Why Is My Kenmore Gas Stove Igniter Not Clicking?
A Kenmore gas stove should never take more than a second or two to ignite when you use it. However, that’s only possible if the igniter is working well and clicking normally.
When you turn the knob and hear the gas flowing, but the igniter doesn’t click, here are the most likely problems going on:
No Incoming Power
A gas stove igniter that doesn’t click is likely experiencing an issue with one or more spark electrodes. But before you begin investing time and effort into troubleshooting them, the first thing you must check is for incoming power to your stove.
Simply put, the lack of clicking and the absence of sparks at the electrode could simply happen because the electrodes aren’t receiving any power to begin with.
Remember: even though you have a gas stove, the electrodes are electrically powered. Therefore, they require a reliable electricity supply to function correctly.
So, here are the parts you’ll want to check:
- Power cord and plug: Firstly, check the power cord and the plug that you insert into the wall socket. The plug might not be pushed into the socket, causing a lack of power. Besides that, a cord with rips, tears, or holes could also prevent electrical current from flowing to the stove and powering the spark electrode.
- Wall socket: The wall socket that you’re using for your stove could also be faulty. This means the problem is with your household’s electrical system and requires a qualified electrician to troubleshoot.

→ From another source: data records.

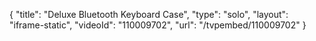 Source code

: {
    "title": "Deluxe Bluetooth Keyboard Case",
    "type": "solo",
    "layout": "iframe-static",
    "videoId": "110009702",
    "url": "\/tvpembed\/110009702"
}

- Circuit breaker: The breaker for your stove’s electrical circuit could have tripped recently. That will stop all power from flowing through the circuit and reaching your spark electrode.
The solution: Solving the incoming power problem could be all that’s needed to get your stove igniter clicking again. Replace any damaged cords or plugs, fix the wall socket, and turn on the tripped circuit breaker to power your stove and get sparks from the electrode.
Broken Insulation On Spark Electrode
The clicking you normally hear when you use your stove is the sound of the igniter’s electrode generating a spark. That spark ignites the gas to give you the flames you need to generate heat and cook your food.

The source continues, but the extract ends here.